In full and without alteration, print the records below, minus any images.

(Records contained in a dataset)
----

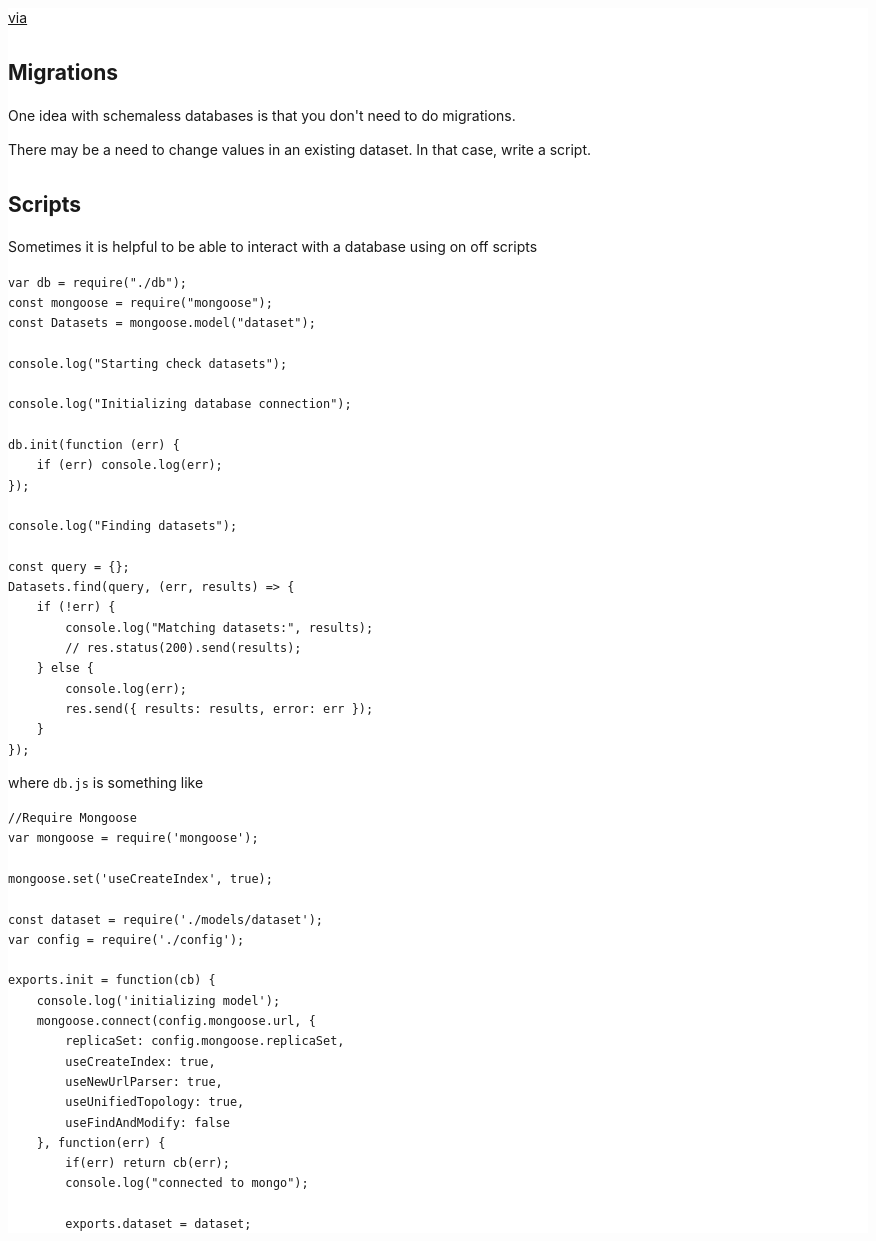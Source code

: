 [via](https://stackoverflow.com/questions/27666908/mongorestore-command-replace-existing-records)

## Migrations

One idea with schemaless databases is that you don't need to do migrations. 

There may be a need to change values in an existing dataset. In that case, write a script.



## Scripts

Sometimes it is helpful to be able to interact with a database using on off scripts


```
var db = require("./db");
const mongoose = require("mongoose");
const Datasets = mongoose.model("dataset");

console.log("Starting check datasets");

console.log("Initializing database connection");

db.init(function (err) {
	if (err) console.log(err);
});

console.log("Finding datasets");

const query = {};
Datasets.find(query, (err, results) => {
	if (!err) {
		console.log("Matching datasets:", results);
		// res.status(200).send(results);
	} else {
		console.log(err);
		res.send({ results: results, error: err });
	}
});
```


where `db.js` is something like


```
//Require Mongoose
var mongoose = require('mongoose');

mongoose.set('useCreateIndex', true);

const dataset = require('./models/dataset');
var config = require('./config');

exports.init = function(cb) {
	console.log('initializing model');
	mongoose.connect(config.mongoose.url, {
		replicaSet: config.mongoose.replicaSet,
		useCreateIndex: true,
		useNewUrlParser: true,
		useUnifiedTopology: true,
		useFindAndModify: false
	}, function(err) {
		if(err) return cb(err);
		console.log("connected to mongo");

		exports.dataset = dataset;
```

----

* Written solution
Source code

: [via](https://stackoverflow.com/questions/27666908/mongorestore-command-replace-existing-records)

## Migrations

One idea with schemaless databases is that you don't need to do migrations. 

There may be a need to change values in an existing dataset. In that case, write a script.



## Scripts

Sometimes it is helpful to be able to interact with a database using on off scripts


```
var db = require("./db");
const mongoose = require("mongoose");
const Datasets = mongoose.model("dataset");

console.log("Starting check datasets");

console.log("Initializing database connection");

db.init(function (err) {
	if (err) console.log(err);
});

console.log("Finding datasets");

const query = {};
Datasets.find(query, (err, results) => {
	if (!err) {
		console.log("Matching datasets:", results);
		// res.status(200).send(results);
	} else {
		console.log(err);
		res.send({ results: results, error: err });
	}
});
```


where `db.js` is something like


```
//Require Mongoose
var mongoose = require('mongoose');

mongoose.set('useCreateIndex', true);

const dataset = require('./models/dataset');
var config = require('./config');

exports.init = function(cb) {
	console.log('initializing model');
	mongoose.connect(config.mongoose.url, {
		replicaSet: config.mongoose.replicaSet,
		useCreateIndex: true,
		useNewUrlParser: true,
		useUnifiedTopology: true,
		useFindAndModify: false
	}, function(err) {
		if(err) return cb(err);
		console.log("connected to mongo");

		exports.dataset = dataset;
```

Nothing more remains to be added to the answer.